According to an eighth invention, in the second or third invention, the resin layer further includes the backlight which is formed in a flat-plate shape, is attached to the outer surface of the resin layer on the element substrate side, and illuminates the liquid crystal panel from the element substrate side, and at least one of an outer side surface and an inner side surface of the resin layer is set to have lower reflectivity than that of other surfaces of the resin layer.

According to the configuration, since the backlight is attached to the outer surface of the resin layer on the element substrate side, light which is output from the backlight is reflected on the outer side surface or inner side surface of the resin layer, accordingly, there is a case in which the reflected light leaks, and comes out to the opposing substrate side of the resin layer. In such a case, since the periphery of the display region becomes bright due to the light which leaks and comes out, and there is a concern that the brightness may give a sense of unease to a user, it is possible to reduce the light which leaks, and comes out to the opposing substrate side of the resin layer by setting reflectivity of at least one of the outer side surface and inner side surface of the resin layer to be low. Accordingly, a user can be prevented from being given a sense of unease, since it is possible to prevent the periphery of the display region from being bright.

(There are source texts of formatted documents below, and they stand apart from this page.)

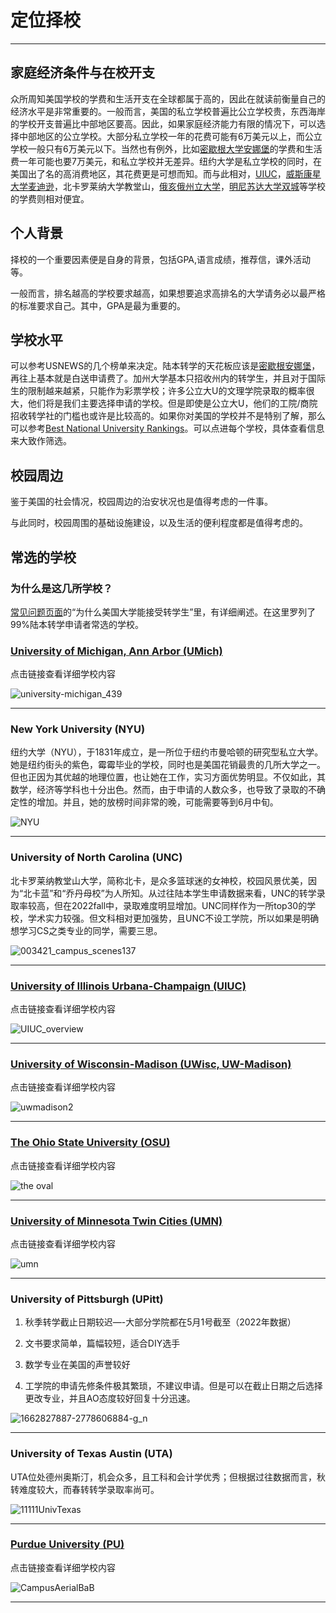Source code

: # 定位择校

***

## 家庭经济条件与在校开支

众所周知美国学校的学费和生活开支在全球都属于高的，因此在就读前衡量自己的经济水平是非常重要的。一般而言，美国的私立学校普遍比公立学校贵，东西海岸的学校开支普遍比中部地区要高。因此，如果家庭经济能力有限的情况下，可以选择中部地区的公立学校。大部分私立学校一年的花费可能有6万美元以上，而公立学校一般只有6万美元以下。当然也有例外，比如[密歇根大学安娜堡](/schools/umich)的学费和生活费一年可能也要7万美元，和私立学校并无差异。纽约大学是私立学校的同时，在美国出了名的高消费地区，其花费更是可想而知。而与此相对，[UIUC](/schools/uiuc)，[威斯康星大学麦迪逊](/schools/wisc)，北卡罗莱纳大学教堂山，[俄亥俄州立大学](/schools/osu)，[明尼苏达大学双城](/schools/umn)等学校的学费则相对便宜。

## 个人背景

择校的一个重要因素便是自身的背景，包括GPA,语言成绩，推荐信，课外活动等。

一般而言，排名越高的学校要求越高，如果想要追求高排名的大学请务必以最严格的标准要求自己。其中，GPA是最为重要的。

## 学校水平

可以参考USNEWS的几个榜单来决定。陆本转学的天花板应该是[密歇根安娜堡](/schools/umich)，再往上基本就是白送申请费了。加州大学基本只招收州内的转学生，并且对于国际生的限制越来越紧，只能作为彩票学校；许多公立大U的文理学院录取的概率很大，他们将是我们主要选择申请的学校。但是即使是公立大U，他们的工院/商院招收转学社的门槛也或许是比较高的。如果你对美国的学校并不是特别了解，那么可以参考[Best National University Rankings](/school_list)。可以点进每个学校，具体查看信息来大致作筛选。

## 校园周边

鉴于美国的社会情况，校园周边的治安状况也是值得考虑的一件事。

与此同时，校园周围的基础设施建设，以及生活的便利程度都是值得考虑的。

## 常选的学校

### 为什么是这几所学校？
[常见问题页面](/faq)的“为什么美国大学能接受转学生”里，有详细阐述。在这里罗列了99%陆本转学申请者常选的学校。

### [University of Michigan, Ann Arbor (UMich)](/schools/umich)

点击链接查看详细学校内容

![university-michigan_439](https://user-images.githubusercontent.com/80454689/197107401-96651a5e-a3f5-4b68-87ef-4be28b6cb0f3.jpg)

***

### New York University (NYU)
纽约大学（NYU），于1831年成立，是一所位于纽约市曼哈顿的研究型私立大学。她是纽约街头的紫色，霉霉毕业的学校，同时也是美国花销最贵的几所大学之一。但也正因为其优越的地理位置，也让她在工作，实习方面优势明显。不仅如此，其数学，经济等学科也十分出色。然而，由于申请的人数众多，也导致了录取的不确定性的增加。并且，她的放榜时间非常的晚，可能需要等到6月中旬。


![NYU](https://user-images.githubusercontent.com/80454689/197107761-978c4cf6-2595-4228-a007-30f12eb14d29.jpg)

***

### University of North Carolina (UNC)
北卡罗莱纳教堂山大学，简称北卡，是众多篮球迷的女神校，校园风景优美，因为“北卡蓝”和“乔丹母校”为人所知。从过往陆本学生申请数据来看，UNC的转学录取率较高，但在2022fall中，录取难度明显增加。UNC同样作为一所top30的学校，学术实力较强。但文科相对更加强势，且UNC不设工学院，所以如果是明确想学习CS之类专业的同学，需要三思。

![003421_campus_scenes137](https://user-images.githubusercontent.com/80454689/197107785-cd46c812-dbc9-4462-8f65-af8eaab2552a.jpg)

***

### [University of Illinois Urbana-Champaign (UIUC)](/schools/uiuc)

点击链接查看详细学校内容

![UIUC_overview](https://user-images.githubusercontent.com/80454689/197107442-ac41abe5-731e-4984-a98e-dc91980852a0.jpeg)

***

### [University of Wisconsin-Madison (UWisc, UW-Madison)](/schools/wisc)

点击链接查看详细学校内容

![uwmadison2](https://user-images.githubusercontent.com/80454689/197107461-93c19449-32c3-4948-b51b-bfb58e4bbd56.jpg)

***

### [The Ohio State University (OSU)](/schools/osu)

点击链接查看详细学校内容


![the oval](https://user-images.githubusercontent.com/80454689/197107493-e3873616-2751-4350-8989-5286578923fb.jpg)

***

### [University of Minnesota Twin Cities (UMN)](/schools/umn)

点击链接查看详细学校内容


![umn](https://user-images.githubusercontent.com/80454689/197107517-a26dabf2-2f93-4e33-99a8-773bbbccc149.png)

***

### University of Pittsburgh (UPitt)

1. 秋季转学截止日期较迟—-大部分学院都在5月1号截至（2022年数据）

2. 文书要求简单，篇幅较短，适合DIY选手

3. 数学专业在美国的声誉较好

4. 工学院的申请先修条件极其繁琐，不建议申请。但是可以在截止日期之后选择更改专业，并且AO态度较好回复十分迅速。

![1662827887-2778606884-g_n](https://user-images.githubusercontent.com/80454689/197108345-74c0564b-2c09-4d9a-b465-5ac7776cd3bf.jpg)


***

### University of Texas Austin (UTA)

UTA位处德州奥斯汀，机会众多，且工科和会计学优秀；但根据过往数据而言，秋转难度较大，而春转转学录取率尚可。

![11111UnivTexas](https://user-images.githubusercontent.com/80454689/197108276-459baf65-ffcf-428a-874d-ca63cc30d10d.jpg)


***

### [Purdue University (PU)](/schools/purdue)

点击链接查看详细学校内容

![CampusAerialBaB](https://user-images.githubusercontent.com/80454689/197107547-6db3d96c-8bd7-4d10-b866-34361fcf3e17.png)


***
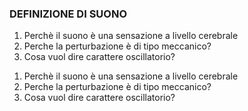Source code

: <p>
	<h3>DEFINIZIONE DI SUONO</h3>
		<ol>
			<li>Perchè il suono è una sensazione a livello cerebrale</li>
			<li>Perche la perturbazione è di tipo meccanico?</li>
			<li>Cosa vuol dire carattere oscillatorio?</li>
		</ol>
		<ol>
			<li>Perchè il suono è una sensazione a livello cerebrale</li>
			<li>Perche la perturbazione è di tipo meccanico?</li>
			<li>Cosa vuol dire carattere oscillatorio?</li>
		</ol>
</p>	

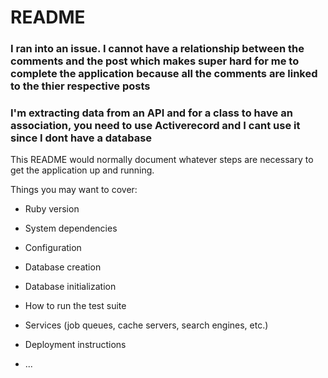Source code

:# README

### I ran into an issue. I cannot have a relationship between the comments and the post which makes super hard for me to complete the application because all the comments are linked to the thier respective posts

### I'm extracting data from an API and for a class to have an association, you need to use Activerecord and I cant use it since I dont have a database


This README would normally document whatever steps are necessary to get the
application up and running.

Things you may want to cover:

* Ruby version

* System dependencies

* Configuration

* Database creation

* Database initialization

* How to run the test suite

* Services (job queues, cache servers, search engines, etc.)

* Deployment instructions

* ...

According to a ninth invention, in the second or third invention, the resin layer further includes the backlight which is formed in the flat-plate shape, is attached to the outer surface of the resin layer on the element substrate side, and illuminates the liquid crystal panel from the element substrate side, and in which at least one of a portion corresponding to a peripheral edge portion of the element substrate on the outer surface of the resin layer, and a portion corresponding to a peripheral edge portion of the opposing substrate is set to have lower transmittance of light than that in other portions of the resin layer.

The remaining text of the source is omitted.